Я рыдаю. Знаю, что нельзя, не надо, глупо, но я рыдаю, согнувшись пополам, скорчившись возле умывальника.
— Нет, ничего, устала. Пойдем, мне в библиотеке сидеть велено. Еще заявится сейчас…выяснять, почему распоряжения его плохо выполняю.
— Ну не сюда же?
— Нет? А что его остановит? Буква «Жо» на входе? Так он неграмотный, не прочтет.
— Лара, ну как ты можешь, — совершенно искренне укоряет меня Томка. Ну да, он же у нас кумир! И память лишнюю ликвидирует прекрасно.
— А я никак уже не могу. Я устала. Я обратно хочу. В школу, в садик, в коляску. Я не могу больше здесь жить. Где угодно, только не здесь!
В библиотеке даже беру какие–то книжки. У Томки, она себе целую стопку назаказывала уже. Читаю. Буквы в слова складываются легко, смысл слов ускользает. Читаю еще раз тот же абзац. И еще раз. Без толку. Закрываю лицо руками и сижу, застряв где–то между. Не здесь и не там. Мысли разбежались, мыслей нет, а чувства натянуты, как струны. Но надо…как–то надо взять себя в руки. Томка сидит рядом, спокойно читает. Вот только елозит время от времени, пытаясь сесть поудобнее. И недоумевая, отчего ж все так болит–то.

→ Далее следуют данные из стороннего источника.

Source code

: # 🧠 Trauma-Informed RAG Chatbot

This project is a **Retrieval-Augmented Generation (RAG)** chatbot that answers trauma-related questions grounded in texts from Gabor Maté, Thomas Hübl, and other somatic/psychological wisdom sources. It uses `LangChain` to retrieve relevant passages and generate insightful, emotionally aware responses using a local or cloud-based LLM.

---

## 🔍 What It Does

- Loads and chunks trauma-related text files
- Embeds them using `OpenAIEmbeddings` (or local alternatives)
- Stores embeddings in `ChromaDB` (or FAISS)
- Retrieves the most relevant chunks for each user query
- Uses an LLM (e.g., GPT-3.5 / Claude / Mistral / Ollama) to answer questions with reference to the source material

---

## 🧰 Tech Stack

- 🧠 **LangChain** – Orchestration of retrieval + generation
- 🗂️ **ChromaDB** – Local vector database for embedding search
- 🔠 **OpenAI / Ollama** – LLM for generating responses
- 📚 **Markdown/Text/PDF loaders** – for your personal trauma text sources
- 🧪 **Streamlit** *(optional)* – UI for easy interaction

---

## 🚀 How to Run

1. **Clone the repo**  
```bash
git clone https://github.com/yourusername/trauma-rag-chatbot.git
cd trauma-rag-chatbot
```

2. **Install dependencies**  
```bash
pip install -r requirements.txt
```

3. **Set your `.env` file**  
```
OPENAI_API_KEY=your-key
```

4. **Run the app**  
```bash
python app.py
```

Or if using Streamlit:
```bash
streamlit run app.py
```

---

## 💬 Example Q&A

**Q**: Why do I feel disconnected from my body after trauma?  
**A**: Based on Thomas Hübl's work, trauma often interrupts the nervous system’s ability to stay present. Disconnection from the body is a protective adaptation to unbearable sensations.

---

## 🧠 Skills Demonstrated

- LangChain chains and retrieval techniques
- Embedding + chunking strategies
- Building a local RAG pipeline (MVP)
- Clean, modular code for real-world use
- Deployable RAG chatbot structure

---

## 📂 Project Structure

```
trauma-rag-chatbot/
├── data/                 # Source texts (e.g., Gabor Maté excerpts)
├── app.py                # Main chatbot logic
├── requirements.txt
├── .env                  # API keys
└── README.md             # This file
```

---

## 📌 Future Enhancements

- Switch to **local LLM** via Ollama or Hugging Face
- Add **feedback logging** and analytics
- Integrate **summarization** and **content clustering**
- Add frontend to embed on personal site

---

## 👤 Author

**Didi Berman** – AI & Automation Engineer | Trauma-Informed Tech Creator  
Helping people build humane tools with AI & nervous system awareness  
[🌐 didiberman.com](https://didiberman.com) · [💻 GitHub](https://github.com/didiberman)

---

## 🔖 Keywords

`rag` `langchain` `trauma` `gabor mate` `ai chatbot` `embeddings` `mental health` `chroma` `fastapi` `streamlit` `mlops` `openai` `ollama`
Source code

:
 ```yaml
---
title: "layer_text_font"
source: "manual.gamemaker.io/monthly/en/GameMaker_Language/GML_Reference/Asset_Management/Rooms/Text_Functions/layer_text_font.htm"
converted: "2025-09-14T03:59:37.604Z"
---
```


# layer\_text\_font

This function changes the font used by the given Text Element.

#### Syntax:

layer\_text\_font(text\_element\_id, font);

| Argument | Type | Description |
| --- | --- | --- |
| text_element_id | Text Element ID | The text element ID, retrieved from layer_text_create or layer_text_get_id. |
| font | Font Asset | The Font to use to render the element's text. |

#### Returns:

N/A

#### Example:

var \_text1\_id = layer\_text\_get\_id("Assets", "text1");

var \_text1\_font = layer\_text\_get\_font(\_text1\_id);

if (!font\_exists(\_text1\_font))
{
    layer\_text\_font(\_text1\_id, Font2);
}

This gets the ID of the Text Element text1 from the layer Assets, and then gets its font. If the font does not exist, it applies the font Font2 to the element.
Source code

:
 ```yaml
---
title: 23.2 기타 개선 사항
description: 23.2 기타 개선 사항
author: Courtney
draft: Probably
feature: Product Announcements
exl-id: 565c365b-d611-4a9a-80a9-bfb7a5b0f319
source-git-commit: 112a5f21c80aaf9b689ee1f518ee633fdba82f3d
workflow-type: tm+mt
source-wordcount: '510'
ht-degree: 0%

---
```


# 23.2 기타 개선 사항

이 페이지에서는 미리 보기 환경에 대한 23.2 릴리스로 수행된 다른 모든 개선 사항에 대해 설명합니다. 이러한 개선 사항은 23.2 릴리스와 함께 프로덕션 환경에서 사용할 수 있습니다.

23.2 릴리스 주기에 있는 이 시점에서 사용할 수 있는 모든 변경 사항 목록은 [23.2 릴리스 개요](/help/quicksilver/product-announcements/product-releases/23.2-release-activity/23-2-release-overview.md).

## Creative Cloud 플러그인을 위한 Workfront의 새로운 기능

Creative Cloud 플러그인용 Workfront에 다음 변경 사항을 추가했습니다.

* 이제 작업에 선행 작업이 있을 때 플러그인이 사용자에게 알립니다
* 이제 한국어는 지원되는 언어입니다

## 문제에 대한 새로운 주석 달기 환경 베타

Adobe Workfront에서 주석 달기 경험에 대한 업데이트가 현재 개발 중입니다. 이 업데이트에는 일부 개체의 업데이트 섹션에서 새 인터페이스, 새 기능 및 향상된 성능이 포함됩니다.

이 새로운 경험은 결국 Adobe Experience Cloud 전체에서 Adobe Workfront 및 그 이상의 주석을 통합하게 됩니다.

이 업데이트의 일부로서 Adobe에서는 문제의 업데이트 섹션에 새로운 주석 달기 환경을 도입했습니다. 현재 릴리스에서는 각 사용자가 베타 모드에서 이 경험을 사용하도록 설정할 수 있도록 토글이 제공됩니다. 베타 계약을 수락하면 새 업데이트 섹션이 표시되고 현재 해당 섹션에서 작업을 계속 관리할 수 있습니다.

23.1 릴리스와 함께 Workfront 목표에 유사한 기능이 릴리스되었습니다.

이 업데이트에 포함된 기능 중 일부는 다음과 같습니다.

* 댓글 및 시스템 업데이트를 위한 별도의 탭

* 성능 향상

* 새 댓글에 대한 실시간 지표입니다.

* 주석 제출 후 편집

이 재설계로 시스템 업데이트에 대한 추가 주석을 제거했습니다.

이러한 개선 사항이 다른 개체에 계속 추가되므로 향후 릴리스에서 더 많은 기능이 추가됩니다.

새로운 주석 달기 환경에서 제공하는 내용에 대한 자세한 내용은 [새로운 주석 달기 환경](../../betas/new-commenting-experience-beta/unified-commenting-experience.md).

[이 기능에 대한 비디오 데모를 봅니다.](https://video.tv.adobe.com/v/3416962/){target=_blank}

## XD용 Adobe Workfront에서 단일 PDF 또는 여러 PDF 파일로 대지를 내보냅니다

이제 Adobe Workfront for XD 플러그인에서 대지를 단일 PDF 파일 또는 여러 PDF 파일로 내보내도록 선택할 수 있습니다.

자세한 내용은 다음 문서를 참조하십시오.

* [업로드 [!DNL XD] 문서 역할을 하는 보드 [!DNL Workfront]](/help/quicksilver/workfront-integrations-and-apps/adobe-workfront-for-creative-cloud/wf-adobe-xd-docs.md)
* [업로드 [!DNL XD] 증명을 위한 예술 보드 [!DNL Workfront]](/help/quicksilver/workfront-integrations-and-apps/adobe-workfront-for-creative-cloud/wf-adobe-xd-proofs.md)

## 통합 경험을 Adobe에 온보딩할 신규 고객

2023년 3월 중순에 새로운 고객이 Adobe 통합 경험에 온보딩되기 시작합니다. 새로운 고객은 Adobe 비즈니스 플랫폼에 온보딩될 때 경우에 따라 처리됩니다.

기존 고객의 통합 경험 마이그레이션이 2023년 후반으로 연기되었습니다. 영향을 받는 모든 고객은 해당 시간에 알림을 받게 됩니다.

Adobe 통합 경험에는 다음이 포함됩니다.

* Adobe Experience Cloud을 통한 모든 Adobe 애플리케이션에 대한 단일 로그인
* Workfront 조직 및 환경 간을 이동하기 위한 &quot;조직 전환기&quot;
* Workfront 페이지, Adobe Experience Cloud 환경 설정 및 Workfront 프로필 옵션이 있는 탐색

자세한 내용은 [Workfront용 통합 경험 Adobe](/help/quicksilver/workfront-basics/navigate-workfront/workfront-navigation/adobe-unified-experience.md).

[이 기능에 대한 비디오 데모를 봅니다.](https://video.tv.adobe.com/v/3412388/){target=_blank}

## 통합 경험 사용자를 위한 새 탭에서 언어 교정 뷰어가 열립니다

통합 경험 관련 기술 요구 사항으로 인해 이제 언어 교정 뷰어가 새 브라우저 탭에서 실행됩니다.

Она не помнит. Значит, ничего и не было? Считается ли, что с тобой ничего не было, если ты ничего не помнишь? А ведь она, наверно, радовалась, когда к ней куратор подошел. И готова была на все, и все б им отдала добровольно. Что ж они с ней там творили, что она в голос кричала от боли, и ей память пришлось стирать? А если б не она, я? Мне ж даже память не стереть. А мне так хотелось видеть его хорошим. Идеалистка. Нашла, кого…
Не выдержала, ушла в каталог, а то на меня уже коситься начали. А там, закрытая от всех рядами шкафчиков, опустилась на пол под окошком, и снова расплакалась. Нет, я не собиралась, но как–то так вышло, и слезы сами потекли и никак не хотели останавливаться.